Under both the VCDPA and ColoPA, companies cannot process sensitive data without obtaining affirmative consent from the consumer.  Under the CCPA, as amended by the CPRA, companies must provide a robust notice of their collection of sensitive data and an opportunity for consumers to opt out of the sale or sharing of that data.

To comply with these obligations, companies should assess whether they process sensitive data, determine the collection points, and implement means for consumers to affirmatively consent to (or in the case of CCPA, opt out of) processing.

  1. Assess the Need to Complete Data Protection Impact Assessments. Beginning on January 1, 2023, if a company uses consumer data for sensitive or risky activities, such as targeted advertising, selling consumers’ personal data, and profiling, then the company must conduct a data protection assessment.  This is a requirement under the VCDPA, ColoPA and, following rulemaking, the CPRA.

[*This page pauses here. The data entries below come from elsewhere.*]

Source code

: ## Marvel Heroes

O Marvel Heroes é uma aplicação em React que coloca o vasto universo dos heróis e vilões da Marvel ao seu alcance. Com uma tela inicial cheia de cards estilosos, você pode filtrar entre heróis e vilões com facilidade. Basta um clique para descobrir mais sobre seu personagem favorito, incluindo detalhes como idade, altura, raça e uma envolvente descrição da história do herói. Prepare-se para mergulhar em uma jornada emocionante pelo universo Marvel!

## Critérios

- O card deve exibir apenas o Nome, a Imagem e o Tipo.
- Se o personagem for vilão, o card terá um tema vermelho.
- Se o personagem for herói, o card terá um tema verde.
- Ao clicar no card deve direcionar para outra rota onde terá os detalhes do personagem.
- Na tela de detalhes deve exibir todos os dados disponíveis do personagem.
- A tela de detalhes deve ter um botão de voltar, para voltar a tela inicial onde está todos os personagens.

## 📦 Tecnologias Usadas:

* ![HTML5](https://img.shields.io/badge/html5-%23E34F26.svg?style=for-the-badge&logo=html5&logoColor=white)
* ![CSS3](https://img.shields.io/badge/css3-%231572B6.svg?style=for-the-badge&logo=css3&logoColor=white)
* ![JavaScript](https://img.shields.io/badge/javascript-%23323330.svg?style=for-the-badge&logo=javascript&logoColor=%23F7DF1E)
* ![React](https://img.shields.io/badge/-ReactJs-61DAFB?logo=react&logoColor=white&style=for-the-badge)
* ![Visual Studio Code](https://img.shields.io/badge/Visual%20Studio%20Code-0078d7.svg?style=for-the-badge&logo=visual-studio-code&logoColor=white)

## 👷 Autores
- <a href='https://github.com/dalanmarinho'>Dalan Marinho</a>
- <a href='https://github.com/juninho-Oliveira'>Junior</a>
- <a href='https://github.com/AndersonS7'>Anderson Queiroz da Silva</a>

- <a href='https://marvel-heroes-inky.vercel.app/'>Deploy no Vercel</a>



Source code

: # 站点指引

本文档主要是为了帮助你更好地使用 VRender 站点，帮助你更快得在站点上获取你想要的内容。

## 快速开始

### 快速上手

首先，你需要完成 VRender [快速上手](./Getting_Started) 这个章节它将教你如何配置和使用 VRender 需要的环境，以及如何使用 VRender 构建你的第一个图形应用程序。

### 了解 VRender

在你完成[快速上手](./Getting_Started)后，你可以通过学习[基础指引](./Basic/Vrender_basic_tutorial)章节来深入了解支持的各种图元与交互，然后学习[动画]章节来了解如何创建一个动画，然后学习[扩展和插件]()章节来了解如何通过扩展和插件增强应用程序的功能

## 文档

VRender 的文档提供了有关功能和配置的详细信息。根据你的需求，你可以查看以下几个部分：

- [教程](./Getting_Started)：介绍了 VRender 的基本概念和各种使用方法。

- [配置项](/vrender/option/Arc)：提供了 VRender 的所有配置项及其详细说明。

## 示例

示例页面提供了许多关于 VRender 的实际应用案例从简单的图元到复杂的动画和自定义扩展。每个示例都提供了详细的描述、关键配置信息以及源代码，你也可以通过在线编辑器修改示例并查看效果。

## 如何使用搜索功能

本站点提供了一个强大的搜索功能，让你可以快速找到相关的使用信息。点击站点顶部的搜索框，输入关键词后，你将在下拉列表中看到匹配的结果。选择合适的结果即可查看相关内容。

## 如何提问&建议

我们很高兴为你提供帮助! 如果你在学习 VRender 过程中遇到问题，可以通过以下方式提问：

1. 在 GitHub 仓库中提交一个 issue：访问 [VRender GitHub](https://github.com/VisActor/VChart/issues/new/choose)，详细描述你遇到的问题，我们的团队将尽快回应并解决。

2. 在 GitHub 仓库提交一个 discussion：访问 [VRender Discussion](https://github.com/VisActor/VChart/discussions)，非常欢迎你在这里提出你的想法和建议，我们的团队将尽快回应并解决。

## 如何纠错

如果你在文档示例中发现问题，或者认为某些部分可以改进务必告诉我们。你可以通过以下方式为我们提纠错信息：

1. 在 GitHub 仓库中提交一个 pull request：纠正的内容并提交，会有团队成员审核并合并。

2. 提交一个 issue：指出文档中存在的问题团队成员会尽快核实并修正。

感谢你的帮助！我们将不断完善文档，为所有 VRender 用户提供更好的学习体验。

Under the VCDPA and ColoPA, the assessment must identify and weigh the benefits of data processing to the controller against the potential risks to consumers.  Companies should first determine if they engage in any of the risky or sensitive data activities that require an assessment.  If they do, companies should design a process to conduct and maintain the assessment.  If a company uses consumer data for targeted advertising or AI activities, they will likely need to conduct an assessment.  Designing a process may not be too much of a heavy lift:  Data protection impact assessments are also required under the General Data Protection Regulation (“GDPR”), and many companies already conduct impact assessments to comply with state data security laws’ requirement that “reasonable safeguards” be in place.  This means that some companies may only need to expand their current assessment protocol.

The new privacy laws differ with respect to when these assessments must be conducted and whether and how results must be submitted.  Under the VCDPA and the ColoPA, the respective state attorneys general can request a copy of the assessment and evaluate it for compliance.  Under the CPRA, companies will likely be required to submit their assessment to the California Privacy Protection Agency “on a regular basis.”

While the VCDPA does not indicate by when a business must conduct the assessment, the ColoPA requires that a business conduct an assessment before processing sensitive data.  Interestingly, the VCDPA and the ColoPA are silent as to the frequency with which companies should conduct assessments, the form in which assessments should occur, and the time for which companies should save results.

  1. Design an Appeals Process for Data Requests. A major innovation of the CCPA was the affirmative rights it gives to consumers with respect to their personal information.  These rights include the rights to know and delete the personal information a business has collected.  Under the CCPA, if the company cannot comply with a consumer’s request to know or to delete, then it must inform the consumer of any rights the consumer has to appeal the decision.  The CPRA retains this requirement.  Neither the CCPA nor the CPRA, however, requires that companies create an appeal mechanism.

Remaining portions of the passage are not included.